■ **ASSIGNED TASK**
Report every line of the records below that includes the string "includegraphics".

Top of INPUT DATA

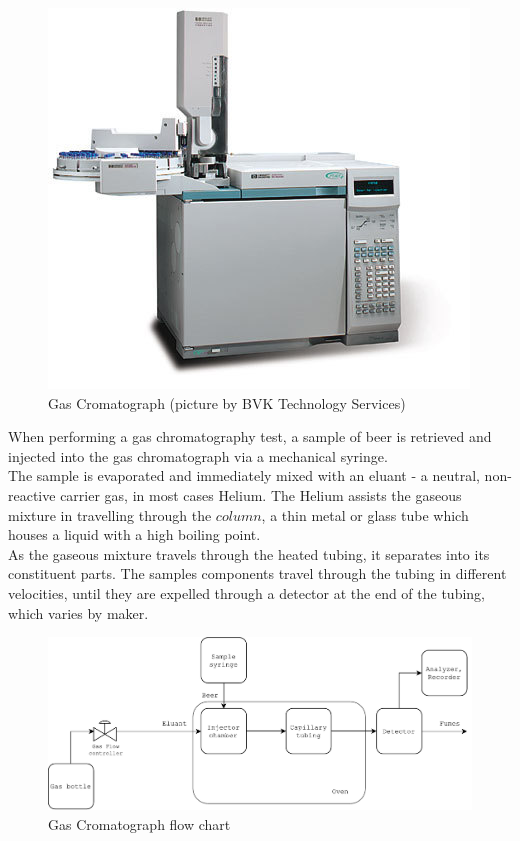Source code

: \documentclass[twoside]{ctuthesis}
\theoremstyle{plain}
\theoremstyle{definition}
\theoremstyle{note}
\begin{document}
\begin{figure}[H]
	\centering
	\includegraphics[scale = 0.4]{refurbished-gas_chromatograph}
	\caption{Gas Cromatograph (picture by BVK Technology Services)}
\end{figure}

When performing a gas chromatography test, a sample of beer is retrieved and injected into the gas chromatograph via a mechanical syringe. \\
The sample is evaporated and immediately mixed with an eluant - a neutral, non-reactive carrier gas, in most cases Helium. The Helium assists the gaseous mixture in travelling through the $column$, a thin metal or glass tube which houses a liquid with a high boiling point. \\
As the gaseous mixture travels through the heated tubing, it separates into its constituent parts. The samples components travel through the tubing in different velocities, until they are expelled through a detector at the end of the tubing, which varies by maker.

\begin{figure}[H]
	\centering
	\includegraphics[width = \textwidth]{Gas_Chromatograph_PDF}
	\caption{Gas Cromatograph flow chart}
\end{figure}
\end{document}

Bottom of INPUT DATA

■ **RESULT FOR THIS EXERCISE**
	\includegraphics[scale = 0.4]{refurbished-gas_chromatograph}
	\includegraphics[width = \textwidth]{Gas_Chromatograph_PDF}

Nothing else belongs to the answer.